Аманда мне, конечно же, рассказывала, что их отношения оставляют желать лучшего, и это ее страшно огорчает, говорит она наконец. И хотя ей никак не удается найти с Амандой общий язык, ей все же с возрастом становится все ясней, что для нее нет ничего важнее, чем счастье единственной дочери. Вот об этом-то она и хотела со мной поговорить. Она убедительно просит меня проявить благородство и очень надеется, что я не воспользуюсь временным затмением, которое нашло на Аманду, и тем самым избавлю сразу несколько человек; в том числе и Аманду, от множества бед.
Боже, говорю я, что за слова – «убедительно прошу», «затмение», «множество бед»! О каком «затмении» вы говорите? Что это за «множество бед»? В курении она дилетант – я вижу это по той неловкости, с которой она зажигает спичку. Почему вы решили, что быть моей женой – это беда? И откуда вам известно о наших планах?
Она оглядывается по сторонам – не слишком ли громко я говорил. Потом объясняет, что я неверно истолковал ее слова: она не хотела меня обидеть, она имела в виду вовсе не меня. Несчастье ждет ее дочь, если она решится на этот шаг из будущего в прошлое – в обреченный мир капитализма. Это, наверное, самая сумасшедшая фраза, которую я когда-либо слышал. Она не выполняет чье-то поручение, она и в самом деле верит в то, что говорит, я чувствую это. Как жаль, что я не могу достать свой магнитофон и записать наш разговор, – это был бы ценный исторический документ. Она прекрасно понимает, продолжает моя собеседница, что Аманда не разделяет ее взглядов на этот вопрос, поэтому она и обращается не к ней, а ко мне. Я еще молод, у меня тоже есть мать – неужели бы она не сделала все возможное и невозможное, чтобы удержать меня от решения, ведущего, по ее мнению, в пропасть?
Она непременно сделала бы это, отвечаю я. Но не допускаете ли вы, что вы ошибаетесь и что жизнь в тех местах, которые вы называете пропастью, очень даже приятна?

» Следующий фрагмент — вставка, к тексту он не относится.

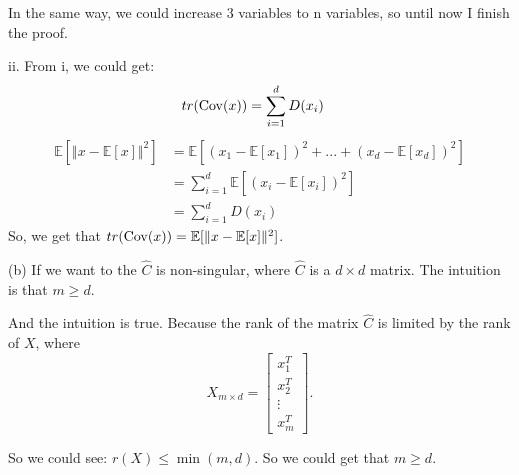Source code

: \documentclass[a4paper]{article}
\begin{document}
In the same way, we could increase 3 variables to n variables, so until now I finish the proof.

ii. From i, we could get:
$$
\begin{aligned}
tr(\operatorname{Cov}(x)) &= \sum_{i=1}^d  D(x_i)
\end{aligned}
$$
$$
\begin{aligned}
\mathbb{E}[\Vert x - \mathbb{E}[x] \Vert^2] &= \mathbb E[(x_1-\mathbb{E}[x_1])^2 + ... +(x_d-\mathbb{E}[x_d])^2]\\
&= \sum_{i=1}^d \mathbb E [(x_i - \mathbb E[x_i])^2]\\
&= \sum_{i=1}^d D(x_i)
\end{aligned}
$$
So, we get that $ tr(\operatorname{Cov}(x)) =\mathbb{E}[\Vert x - \mathbb{E}[x] \Vert^2]  $.

(b) If we want to the $\hat C$ is non-singular, where $\hat C$ is a $d \times d$ matrix. The intuition is that $m\ge d$. 

And the intuition is true. Because the rank of the matrix $\hat C$ is limited by the rank of $X$, where
$$
X_{m \times d} = \begin{bmatrix}
x_1^T\\
x_2^T\\
\vdots\\
x_m^T
\end{bmatrix}.
$$

So we could see: $r(X) \leq \min(m,d)$. So we could get that $m \ge d$.
\end{document}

Она устало – нет, скорее, ласково улыбается; это выражение лица мне часто доводилось наблюдать во время политических дискуссий – улыбка победителей истории. Если мне угодно будет дать ей свой адрес, она пришлет мне пару книг, в которых я обязательно найду ответ на свой вопрос. Хотя она вовсе не собиралась играть роль миссионера. Получается, что Аманда даже не сообщила родителям, где она живет Я пытаюсь припомнить ее девичью фамилию: нет, не Венигер, это фамилия отца Себастьяна; у нее какая-то зоологическая фамилия – не то горностай, не то соболь… Цобель! Да, передо мной госпожа Цобель. Если бы на ее месте был кто-нибудь другой, разговор закончился бы гораздо быстрее. Ничего нового я уже не услышу.
Я смотрю на часы и изображаю на лице ужас. Фрау Цобель, говорю я, у меня не просто мало времени, у меня горит эфир. Что она, собственно, ожидала? Что я схвачусь за голову и воскликну: Боже, что я делаю! Вы меня убедили, фрау Цобель, я обязательно предостерегу Аманду от себя самого? Мне хочется как можно скорее избавиться от нее, хотя некоторые вопросы остаются открытыми, например: откуда она знает, где я работаю? Если Аманда не дала ей даже своего нового адреса, значит, должен быть еще какой-то источник. Хэтманн? Мне что-то не верится, что такой человек, как она, станет разговаривать с врагом государства. Книги Маркса и Энгельса пусть присылает в редакцию. Она встает, чтобы проститься со мной. Спасибо, что вы согласились выслушать меня, говорит она на прощание.
После двухдневных колебаний я рассказываю Аманде о встрече с ее матерью. Мое настроение при этом напоминает мне сладко-тревожное замирание сердца, с которым я в детстве переступал порог лабиринта страха на рыночной площади, где за каждым углом подстерегает жуткая неизвестность. Я бы не удивился, если бы Аманда сказала, что я попался на удочку мошеннице, что у нее нет никакой матери. Но эта надежда не оправдалась. Аманда говорит, что, если бы она в эти последние две-три недели хоть на секунду вспомнила о Виолетте Цобель, она бы предупредила меня о возможности такого спектакля. Она почти дымится от возмущения, хотя как будто ничего особенного не произошло: мать пытается бороться за счастье своей дочери, чем ежедневно заняты миллионы матерей.
Она желает знать все детали разговора, всё до мельчайших подробностей, она терпеть не может свою мать. Как только я закончил свой рассказ, она лихорадочно одевается, как будто счет идет на секунды, и, едва успев крикнуть мне уже из прихожей, что эта особа никогда больше не посмеет приставать ко мне, пулей вылетает из дому.